Here’s the thing though: There are caps on how much you pay into these funds each year. In 2017, the salary that would max out your contributions was $55,300. This means that if you made more money than this, you had at least one paycheque where you didn’t contribute to the funds, meaning you had at least one paycheque where you had extra money floating around that you didn’t budget for.
I’m fortunate to be above the $55k threshold. So I took the extra money and slapped it right on to my debt. Between now and end of year, it’s going to make one hell of a dent. Best of all, it doesn’t change my quality of life at all!
Debt paid off this way: $175
Grocery Savings
My sister-in-law tipped me off to an app called Flipp, which aggregates grocery store flyers each week. You can search all flyers for savings on, say, broccoli, clip the one with the biggest discount, and then go to a price-matching grocery store and rake in the savings.
I normally spend about $50 per week on food. Using Flipp, that number dropped to about $35 per week, giving me a total of $60 in monthly savings. Not bad for a couple minutes of work!
Debt paid off this way: $60
Staying under Budget
The time-tested, old-fashioned way of paying off debt. I have a bit of disposable income each month that I use toward whatever – extra savings, nights out with friends, a new TV.
Until I pay my debt off though, a big chunk of this extra income has to go to that. So I took that and applied it to my debt, and passed up on that extra restaurant dinner and a couple cases of beer. Instead, I cooked at home and used the carbonator I got for xmas to make myself a healthier bubbly drink (bonus points for that I guess!).
Debt paid off this way: $500
A Financial Windfall
I was given a gift from family this month – a very generous gift. This is obviously not something that happens every day – it’s a windfall. But what do people often do with windfalls? They spend them.
Don’t get me wrong, I get the logic – it’s money you never really had anyway – but that logic will kill you if you’re trying to get out of debt faster. So if you walk into a financial windfall, do your wallet a favour and use at least a big chunk of it to pay down your debt. Hey, we’ve got to have a little fun now and then too, right?
Debt paid off this way: $1,000
Interest added to my Debt
Now the crappy part – when you borrow, you almost never get the money for free (unless you’re borrowing from the bank of Mom and Dad, which I’m not). My line of credit comes with what’s called a variable interest rate, meaning that the interest I pay fluctuates depending on the Bank of Canada’s prime lending rate – that’s the rate that its very best customers are given when they borrow money.
Because the Bank of Canada recently raised its prime lending rate not once, but twice, I pay more in interest each month than I used to.
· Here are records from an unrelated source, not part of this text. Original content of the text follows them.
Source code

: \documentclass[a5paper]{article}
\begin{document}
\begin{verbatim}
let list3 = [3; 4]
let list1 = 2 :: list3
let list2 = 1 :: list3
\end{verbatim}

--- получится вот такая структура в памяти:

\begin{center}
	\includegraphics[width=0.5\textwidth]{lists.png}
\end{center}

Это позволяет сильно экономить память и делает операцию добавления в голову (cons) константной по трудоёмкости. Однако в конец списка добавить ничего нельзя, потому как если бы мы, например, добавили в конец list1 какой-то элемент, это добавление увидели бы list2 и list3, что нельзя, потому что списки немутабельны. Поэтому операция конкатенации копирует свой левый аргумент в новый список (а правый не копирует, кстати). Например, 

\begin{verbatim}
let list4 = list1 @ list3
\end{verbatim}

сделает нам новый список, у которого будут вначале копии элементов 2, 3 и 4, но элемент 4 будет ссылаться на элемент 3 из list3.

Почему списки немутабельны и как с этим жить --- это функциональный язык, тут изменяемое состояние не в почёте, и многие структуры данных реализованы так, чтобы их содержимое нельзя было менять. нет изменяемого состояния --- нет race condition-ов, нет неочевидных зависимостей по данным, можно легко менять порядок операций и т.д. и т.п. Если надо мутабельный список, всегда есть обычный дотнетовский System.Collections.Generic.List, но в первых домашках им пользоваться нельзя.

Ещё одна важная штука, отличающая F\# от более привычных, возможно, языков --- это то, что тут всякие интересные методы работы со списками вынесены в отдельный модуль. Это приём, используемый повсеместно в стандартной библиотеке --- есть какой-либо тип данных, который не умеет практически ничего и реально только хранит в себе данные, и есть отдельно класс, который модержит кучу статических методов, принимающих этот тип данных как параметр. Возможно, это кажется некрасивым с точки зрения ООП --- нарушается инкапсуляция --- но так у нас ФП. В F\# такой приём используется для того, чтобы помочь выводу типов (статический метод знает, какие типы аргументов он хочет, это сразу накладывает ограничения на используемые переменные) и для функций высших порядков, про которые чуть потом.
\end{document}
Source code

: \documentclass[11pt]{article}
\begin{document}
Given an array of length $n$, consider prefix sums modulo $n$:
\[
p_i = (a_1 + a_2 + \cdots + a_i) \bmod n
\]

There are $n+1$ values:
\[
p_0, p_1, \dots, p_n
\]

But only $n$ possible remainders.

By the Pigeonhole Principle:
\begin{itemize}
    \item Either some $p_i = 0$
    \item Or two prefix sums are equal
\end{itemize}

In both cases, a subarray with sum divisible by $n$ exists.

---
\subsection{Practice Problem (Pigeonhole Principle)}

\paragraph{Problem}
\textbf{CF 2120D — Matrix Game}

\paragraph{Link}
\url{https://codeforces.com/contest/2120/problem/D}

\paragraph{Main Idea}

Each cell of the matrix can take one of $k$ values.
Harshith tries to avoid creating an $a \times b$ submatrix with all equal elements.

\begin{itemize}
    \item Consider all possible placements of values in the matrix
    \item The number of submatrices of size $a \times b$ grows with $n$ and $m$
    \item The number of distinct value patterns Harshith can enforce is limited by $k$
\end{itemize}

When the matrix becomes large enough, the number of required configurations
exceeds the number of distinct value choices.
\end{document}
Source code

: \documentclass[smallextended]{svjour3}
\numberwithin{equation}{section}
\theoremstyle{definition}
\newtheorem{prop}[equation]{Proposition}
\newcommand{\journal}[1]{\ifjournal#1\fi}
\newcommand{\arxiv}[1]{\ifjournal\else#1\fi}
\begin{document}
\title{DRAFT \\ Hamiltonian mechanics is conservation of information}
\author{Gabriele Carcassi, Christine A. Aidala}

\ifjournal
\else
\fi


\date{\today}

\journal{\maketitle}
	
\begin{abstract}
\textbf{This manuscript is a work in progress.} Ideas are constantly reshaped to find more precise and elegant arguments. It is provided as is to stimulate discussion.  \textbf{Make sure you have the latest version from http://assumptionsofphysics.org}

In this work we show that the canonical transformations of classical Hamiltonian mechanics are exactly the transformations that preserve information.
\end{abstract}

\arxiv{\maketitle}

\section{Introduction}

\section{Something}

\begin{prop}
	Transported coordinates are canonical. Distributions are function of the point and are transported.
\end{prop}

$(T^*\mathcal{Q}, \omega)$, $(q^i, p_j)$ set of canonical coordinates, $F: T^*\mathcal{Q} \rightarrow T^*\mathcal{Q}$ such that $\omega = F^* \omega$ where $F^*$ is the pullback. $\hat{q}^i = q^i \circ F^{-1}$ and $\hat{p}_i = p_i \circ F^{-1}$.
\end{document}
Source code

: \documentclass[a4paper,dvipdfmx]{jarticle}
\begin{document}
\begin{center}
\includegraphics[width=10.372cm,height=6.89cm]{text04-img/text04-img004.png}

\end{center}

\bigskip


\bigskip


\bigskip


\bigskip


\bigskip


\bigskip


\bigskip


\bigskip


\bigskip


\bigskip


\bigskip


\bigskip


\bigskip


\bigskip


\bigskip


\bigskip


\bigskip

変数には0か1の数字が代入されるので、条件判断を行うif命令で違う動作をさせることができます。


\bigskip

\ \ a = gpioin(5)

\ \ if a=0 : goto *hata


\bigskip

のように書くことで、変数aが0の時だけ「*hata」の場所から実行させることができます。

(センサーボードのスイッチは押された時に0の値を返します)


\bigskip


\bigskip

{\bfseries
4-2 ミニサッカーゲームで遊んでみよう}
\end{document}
All the more reason to pay this debt off as fast as possible. Who knows how much more they may raise the prime rate in the future?
Debt added on this way: $135
Wrapping it Up
This month was a good one for me in terms of paying down debt. Even though $135 of interest got added on to my debt, I paid off an extra $1,600 beyond that, without affecting my standard of living in any major way.
This is the thing I keep reminding myself. Yeah, $40,000 in debt is intimidating. It can feel like you’ll never get out from underneath it. But you can’t focus on the overall number. All you can do is focus on putting whatever you can each month toward making that number smaller.
And if you do that, it WILL get smaller. When it does, take a moment to celebrate that. Reward yourself (in an affordable way) for hitting some big milestones along the way. Progress has a way of building on itself, and it’s worthwhile to celebrate that.